Upper Year Research & Writing Requirement
No
Praxicum
No

Established technologies like the internet and social and emerging ones like artificial intelligence, machine learning, and robotics, are transforming how we live, work, and interact. These changes raise a host of complex law, policy, ethical, and governance challenges in a range of domestic and global contexts, including internet censorship, the role and regulation of social media platforms, disinformation and online abuse, legal automation, algorithmic discrimination, privacy, surveillance, fintech, and cyber-warfare. Among the kinds of questions pursued in this course: Who is responsible when technology causes harms? Do we have to forego privacy for either technological innovation or security? How best to regulate social media, if at all? What can we do to prevent algorithmic discrimination and other forms of technology-enabled human rights abuse? What is “ethical” AI and how can we incentivize it?

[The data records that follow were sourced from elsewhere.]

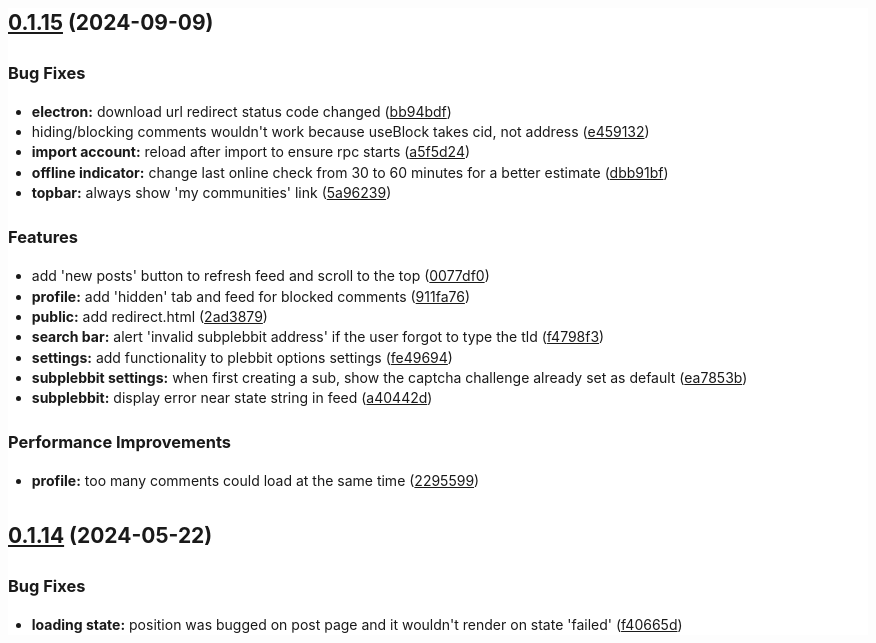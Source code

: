 

## [0.1.15](https://github.com/plebbit/seedit/compare/v0.1.14...v0.1.15) (2024-09-09)


### Bug Fixes

* **electron:** download url redirect status code changed ([bb94bdf](https://github.com/plebbit/seedit/commit/bb94bdf5f67b8d048bddffaebad94b452a1e8b1c))
* hiding/blocking comments wouldn't work because useBlock takes cid, not address ([e459132](https://github.com/plebbit/seedit/commit/e4591320a43f1f2ea74b315d251f33ff9f572989))
* **import account:** reload after import to ensure rpc starts ([a5f5d24](https://github.com/plebbit/seedit/commit/a5f5d24624e7b668f0cb6a06b2aa3b0830f93870))
* **offline indicator:** change last online check from 30 to 60 minutes for a better estimate ([dbb91bf](https://github.com/plebbit/seedit/commit/dbb91bf16c1eb7d23db07f2016f504b1b543ad03))
* **topbar:** always show 'my communities' link ([5a96239](https://github.com/plebbit/seedit/commit/5a96239053cf1ac64d240c4fa9e5091c9f4b98f6))


### Features

* add 'new posts' button to refresh feed and scroll to the top ([0077df0](https://github.com/plebbit/seedit/commit/0077df01a125c885cddbf136aa9446948ca082c4))
* **profile:** add 'hidden' tab and feed for blocked comments ([911fa76](https://github.com/plebbit/seedit/commit/911fa767c5295bfdcc3b7d222352d1f9a2138609))
* **public:** add redirect.html ([2ad3879](https://github.com/plebbit/seedit/commit/2ad3879fd2a87054dbb2842798247f34cdc3e860))
* **search bar:** alert 'invalid subplebbit address' if the user forgot to type the tld ([f4798f3](https://github.com/plebbit/seedit/commit/f4798f304c52572495dc64d8ce7d495b676e170f))
* **settings:** add functionality to plebbit options settings ([fe49694](https://github.com/plebbit/seedit/commit/fe49694458272f56eff7446255ffaf8e69f6ff6c))
* **subplebbit settings:** when first creating a sub, show the captcha challenge already set as default ([ea7853b](https://github.com/plebbit/seedit/commit/ea7853be63a9f7604ce579d7469ad09885b2ebc8))
* **subplebbit:** display error near state string in feed ([a40442d](https://github.com/plebbit/seedit/commit/a40442d785eed15563dd9865e5bdd1720d80aee8))


### Performance Improvements

* **profile:** too many comments could load at the same time ([2295599](https://github.com/plebbit/seedit/commit/2295599a20e8ff3477849f6a1996617484fd291e))



## [0.1.14](https://github.com/plebbit/seedit/compare/v0.1.13...v0.1.14) (2024-05-22)


### Bug Fixes

* **loading state:** position was bugged on post page and it wouldn't render on state 'failed' ([f40665d](https://github.com/plebbit/seedit/commit/f40665dc5cec28cdc859c5dc1f83f1aa6adecb1c))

These issues and other significant challenges and controversies in the law, policy, and governance of emerging technologies will be contextualized and brought to life via case-studies and real world scenarios involving issues that are often currently in the news and unfolding in real time outside the classroom in government, industry, and civil society. The course aims to introduce and provide a foundation in law and technology issues — to identify them, understand and think critically about them, and manage them in practice.  

Method of Evaluation: 15% participation/engagement, 15% mid-term assignment (e.g., group or individual assignment(s), and 70% final take home examination.